The Bui Power Authority (BPA), one of the state power generation companies in the Republic of Ghana, has signed a Memorandum of Understanding (MoU) with the University of Ghana, Legon, to provide a 2.5 megawatts (MW) solar farm for the premier university.
Per the MOU, the BPA would have access to the project site, which is covering about 10 acres, to conduct feasibility studies on the project within a period of one month.
The MoU covers the scope of work, design, implementation plan and financing.
Apart from generating electricity, which will be tied to the national interconnected transmission system, the project will also serve as a research center for the university.
The CEO of the BPA, Mr Fred Oware, signed for the authority while the Pro-Vice-Chancellor, Office of Research Innovation and Development, Professor Francis Dodoo, signed for the university.
In an interview with energynewsafrica.com, CEO of BPA, Mr Oware said the MoU was a product of more than a year of engagement with the university on the solar project.
“We should have signed this MOU long time ago, but we our attention was on the Tsatsadu project. Thankfully, we have completed that project that’s why we’re here today,” he said.
He said a lot of studies had been done behind the scenes on the project, which would turn around the energy situation in the university.
“If we pass the feasibility stage and we get authorisation from you, we will be happy to complete possibly less than a year’s time,” he said.
Touching on the benefits of the project, Mr Oware explained that the development of the solar farm would help to reduce the cost of electricity at the university.
He was optimistic that engineering students at the university would also have a direct training in Solar Power installation
“Once we finish it, the university will also benefit from our students’ partnership, which we have had over the years.

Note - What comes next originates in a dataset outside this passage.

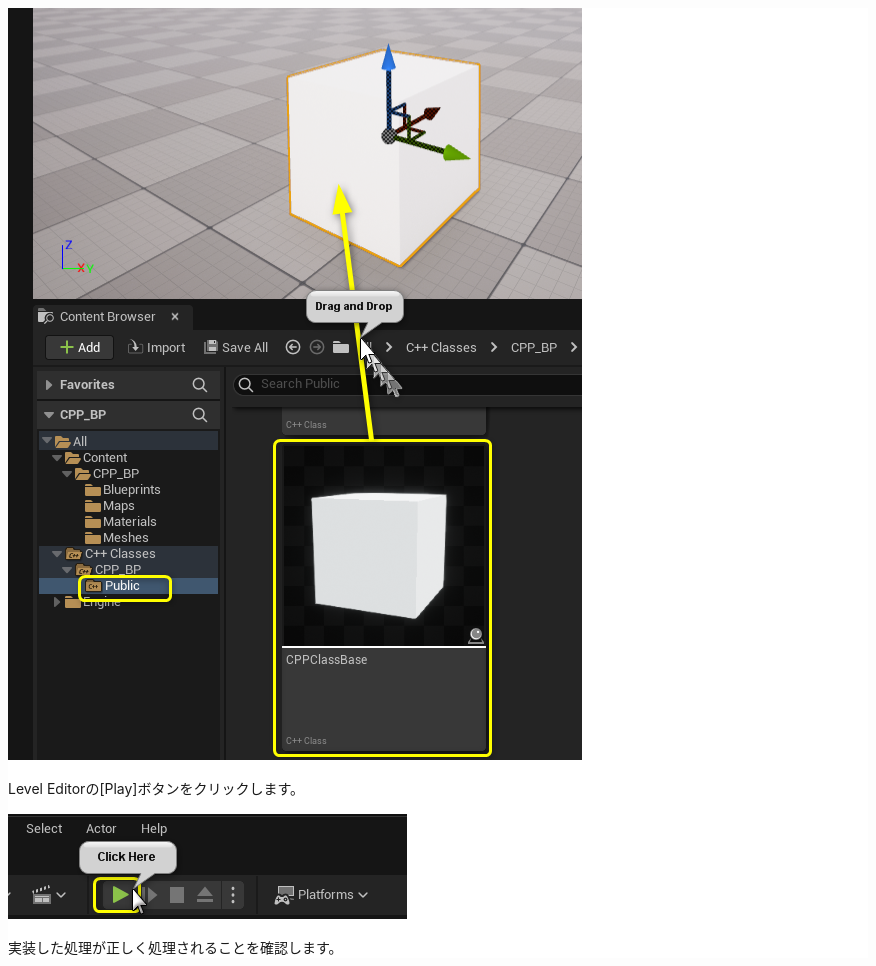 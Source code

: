 ![](/images/books/ue5_starter_cpp_and_bp_001/chap_03_cpp-inheritance/2022-07-27-07-54-50.png)

Level Editorの[Play]ボタンをクリックします。

![](/images/books/ue5_starter_cpp_and_bp_001/chap_03_constructor_destructor/2022-07-24-15-50-06.png)

実装した処理が正しく処理されることを確認します。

“There will be no expatriate in the team,” he added.
He said the authority would work with the Engineering Department of the university for students to gain practical experience.
When asked how much the project would cost, Mr Oware said the cost would be determined when the feasibility studies were concluded
For his part, Professor Dodoo described as fruitful the partnership with the BPA on the project, which included the use of windmills for power generation.
He said the project, when completed, would significantly reduce the university’s power woes.
“The Vice-chancellor sees this as an opportunity for our scientists, scholars and students to latch on,” he said.
The Dean of the University’s College of Engineering Sciences, Professor Boateng Onwona-Agyeman, also said the project, when completed, would significantly reduce power consumption by the university.